(PROVIDED DATA):
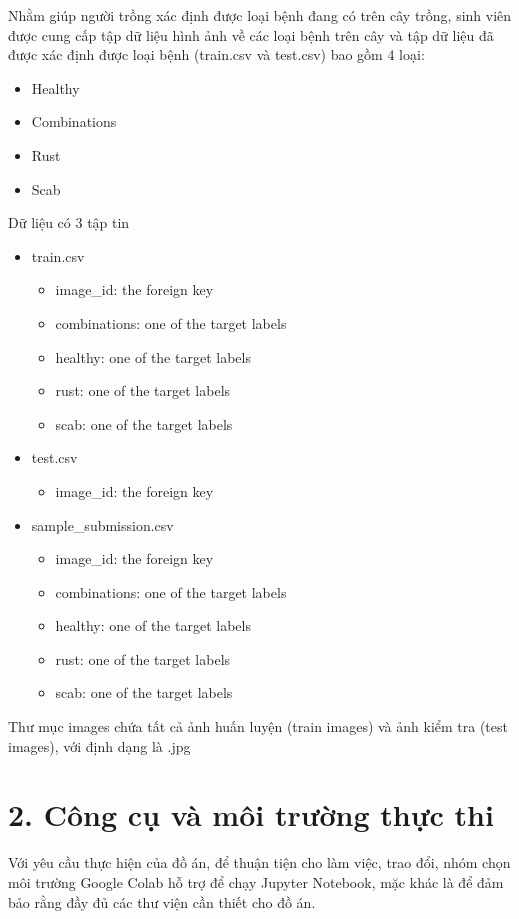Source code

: \documentclass{article}
\begin{document}
	Nhằm giúp người trồng xác định được loại bệnh đang có trên cây trồng,
	sinh viên được cung cấp tập dữ liệu hình ảnh về các loại bệnh trên cây và tập dữ
	liệu đã được xác định được loại bệnh (train.csv và test.csv) bao gồm 4 loại:
	\begin{itemize}
		\item Healthy
		\item Combinations
		\item Rust
		\item Scab
	\end{itemize}
	Dữ liệu có 3 tập tin
	\begin{itemize}
		\item train.csv
		\begin{itemize}
			\item image\_id: the foreign key
			\item combinations: one of the target labels
			\item healthy: one of the target labels
			\item rust: one of the target labels
			\item scab: one of the target labels
		\end{itemize}
		\item test.csv
		\begin{itemize}
			\item image\_id: the foreign key
		\end{itemize}
		\item sample\_submission.csv
		\begin{itemize}
			\item image\_id: the foreign key
			\item combinations: one of the target labels
			\item healthy: one of the target labels
			\item rust: one of the target labels
			\item scab: one of the target labels
		\end{itemize}
	\end{itemize}
	Thư mục images chứa tất cả ảnh huấn luyện (train images) và ảnh kiểm tra (test images), với định dạng là .jpg
	\section{2. Công cụ và môi trường thực thi}
	\qquad Với yêu cầu thực hiện của đồ án, để thuận tiện cho làm việc, trao đổi, nhóm chọn môi trường Google Colab hỗ trợ để chạy Jupyter Notebook, mặc khác là để đảm bảo rằng đầy đủ các thư viện cần thiết cho đồ án.
	
\end{document}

(WHAT IS EXPECTED): Render the data above verbatim and without pictures.

(TASK ANSWER):
Source code

: \documentclass{article}
\begin{document}
	Nhằm giúp người trồng xác định được loại bệnh đang có trên cây trồng,
	sinh viên được cung cấp tập dữ liệu hình ảnh về các loại bệnh trên cây và tập dữ
	liệu đã được xác định được loại bệnh (train.csv và test.csv) bao gồm 4 loại:
	\begin{itemize}
		\item Healthy
		\item Combinations
		\item Rust
		\item Scab
	\end{itemize}
	Dữ liệu có 3 tập tin
	\begin{itemize}
		\item train.csv
		\begin{itemize}
			\item image\_id: the foreign key
			\item combinations: one of the target labels
			\item healthy: one of the target labels
			\item rust: one of the target labels
			\item scab: one of the target labels
		\end{itemize}
		\item test.csv
		\begin{itemize}
			\item image\_id: the foreign key
		\end{itemize}
		\item sample\_submission.csv
		\begin{itemize}
			\item image\_id: the foreign key
			\item combinations: one of the target labels
			\item healthy: one of the target labels
			\item rust: one of the target labels
			\item scab: one of the target labels
		\end{itemize}
	\end{itemize}
	Thư mục images chứa tất cả ảnh huấn luyện (train images) và ảnh kiểm tra (test images), với định dạng là .jpg
	\section{2. Công cụ và môi trường thực thi}
	\qquad Với yêu cầu thực hiện của đồ án, để thuận tiện cho làm việc, trao đổi, nhóm chọn môi trường Google Colab hỗ trợ để chạy Jupyter Notebook, mặc khác là để đảm bảo rằng đầy đủ các thư viện cần thiết cho đồ án.
	
\end{document}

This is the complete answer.